TODO: Create C++ header and tests
To encourage contribution to the centralized database, scripts for sending updates are also fun and easy to use. These are provided only through Python interfaces. Using the Python module would look something like this:
from CrossSecDB.inserter import put_xsec
print put_xsec.__doc__
put_xsec('WJetsToLNu_TuneCUETP8M1_13TeV-amcatnloFXFX-pythia8', 61527.0, source='README from this repo')
From the docstring, you might learn that parallel lists work as well:
import process
from CrossSecDB.inserter import put_xsec
samples = []
xs = []
for key, val in process.processes.items():
if 'mad' not in key and 'pythia' not in key:
continue
samples.append(key)
xs.append(val[2])
put_xsec(samples, xs, '/home/dhsu/CMSSW_8_0_26_patch1/src/PandaCore/Tools/python/processes.py')
Easy!
There's also a command line interface that can be used the following way:
put_xs.py "Source is README from this repo" WJetsToLNu_TuneCUETP8M1_13TeV-amcatnloFXFX-pythia8 61527.0
More usage information (like how to access alternate energies) can be gathered by
calling the script without any arguments or with -h
or --help
as the first argument.
Cross sections can also be "updated" by reverting to old cross sections.
Use revert_xs.py
and follow the instructions on the screen.

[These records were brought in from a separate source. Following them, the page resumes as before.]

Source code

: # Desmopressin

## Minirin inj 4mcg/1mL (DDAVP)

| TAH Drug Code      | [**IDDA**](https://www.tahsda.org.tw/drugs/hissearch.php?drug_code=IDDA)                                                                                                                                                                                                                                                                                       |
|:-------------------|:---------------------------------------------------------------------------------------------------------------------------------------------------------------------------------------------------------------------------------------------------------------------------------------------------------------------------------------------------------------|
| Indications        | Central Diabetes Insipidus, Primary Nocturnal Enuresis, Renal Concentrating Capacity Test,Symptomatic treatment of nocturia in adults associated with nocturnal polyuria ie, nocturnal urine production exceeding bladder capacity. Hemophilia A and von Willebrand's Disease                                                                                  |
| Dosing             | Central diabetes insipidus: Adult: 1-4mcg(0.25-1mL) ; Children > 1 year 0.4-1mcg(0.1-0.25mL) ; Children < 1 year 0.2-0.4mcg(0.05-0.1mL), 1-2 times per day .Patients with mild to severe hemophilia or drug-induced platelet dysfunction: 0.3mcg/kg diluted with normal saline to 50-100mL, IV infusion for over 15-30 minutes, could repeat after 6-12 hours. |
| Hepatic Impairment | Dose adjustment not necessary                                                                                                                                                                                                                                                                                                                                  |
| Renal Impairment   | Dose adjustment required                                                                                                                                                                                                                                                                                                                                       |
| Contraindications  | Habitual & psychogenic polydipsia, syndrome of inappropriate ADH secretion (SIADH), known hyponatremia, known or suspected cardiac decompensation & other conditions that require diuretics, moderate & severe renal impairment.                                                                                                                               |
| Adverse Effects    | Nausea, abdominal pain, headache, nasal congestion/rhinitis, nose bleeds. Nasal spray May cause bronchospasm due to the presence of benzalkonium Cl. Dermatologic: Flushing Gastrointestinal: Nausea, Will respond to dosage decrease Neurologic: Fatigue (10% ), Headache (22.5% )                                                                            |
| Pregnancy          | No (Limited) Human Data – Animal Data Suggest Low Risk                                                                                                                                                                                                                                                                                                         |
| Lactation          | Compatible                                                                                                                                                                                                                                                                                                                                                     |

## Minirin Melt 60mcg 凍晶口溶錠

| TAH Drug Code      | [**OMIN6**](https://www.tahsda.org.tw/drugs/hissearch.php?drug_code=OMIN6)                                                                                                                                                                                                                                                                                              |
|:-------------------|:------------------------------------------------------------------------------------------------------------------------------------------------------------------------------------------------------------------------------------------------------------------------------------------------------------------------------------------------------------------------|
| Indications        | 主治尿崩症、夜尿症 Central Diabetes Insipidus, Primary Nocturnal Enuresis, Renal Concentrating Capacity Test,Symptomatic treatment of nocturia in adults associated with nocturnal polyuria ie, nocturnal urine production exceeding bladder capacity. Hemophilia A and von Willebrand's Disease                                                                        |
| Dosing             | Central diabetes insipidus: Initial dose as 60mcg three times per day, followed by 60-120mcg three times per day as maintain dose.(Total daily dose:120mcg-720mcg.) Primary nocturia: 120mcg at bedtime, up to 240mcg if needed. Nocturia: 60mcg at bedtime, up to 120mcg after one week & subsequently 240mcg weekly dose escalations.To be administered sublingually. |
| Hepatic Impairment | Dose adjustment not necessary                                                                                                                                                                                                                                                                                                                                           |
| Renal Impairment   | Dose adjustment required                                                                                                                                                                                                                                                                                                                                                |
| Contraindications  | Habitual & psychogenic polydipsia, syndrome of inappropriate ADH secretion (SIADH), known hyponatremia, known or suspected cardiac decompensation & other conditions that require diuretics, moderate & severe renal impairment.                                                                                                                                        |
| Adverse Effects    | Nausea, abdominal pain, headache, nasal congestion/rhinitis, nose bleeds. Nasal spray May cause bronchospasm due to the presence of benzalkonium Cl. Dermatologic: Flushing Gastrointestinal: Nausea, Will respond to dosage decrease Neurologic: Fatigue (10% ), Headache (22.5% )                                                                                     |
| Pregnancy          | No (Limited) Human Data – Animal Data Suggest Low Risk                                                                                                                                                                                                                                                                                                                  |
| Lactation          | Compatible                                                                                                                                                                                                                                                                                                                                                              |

Here are some examples on how to call it.
revert_xs.py WJetsToLNu_TuneCUETP8M1_13TeV-amcatnloFXFX-pythia8
ENERGY=8 revert_xs.py WJetsToLNu_TuneCUETP8M1_13TeV-amcatnloFXFX-pythia8
revert_xs.py WJetsToLNu_TuneCUETP8M1_13TeV-amcatnloFXFX-pythia8 ST_tW_top_5f_inclusiveDecays_13TeV-powheg-pythia8_TuneCUETP8M1
revert_xs.py --like 'ST_%'
Immediate improvements should be found the following way:
grep -R "TODO" .
Try to format your comments accordingly. Please write tests to prove that what you wrote works.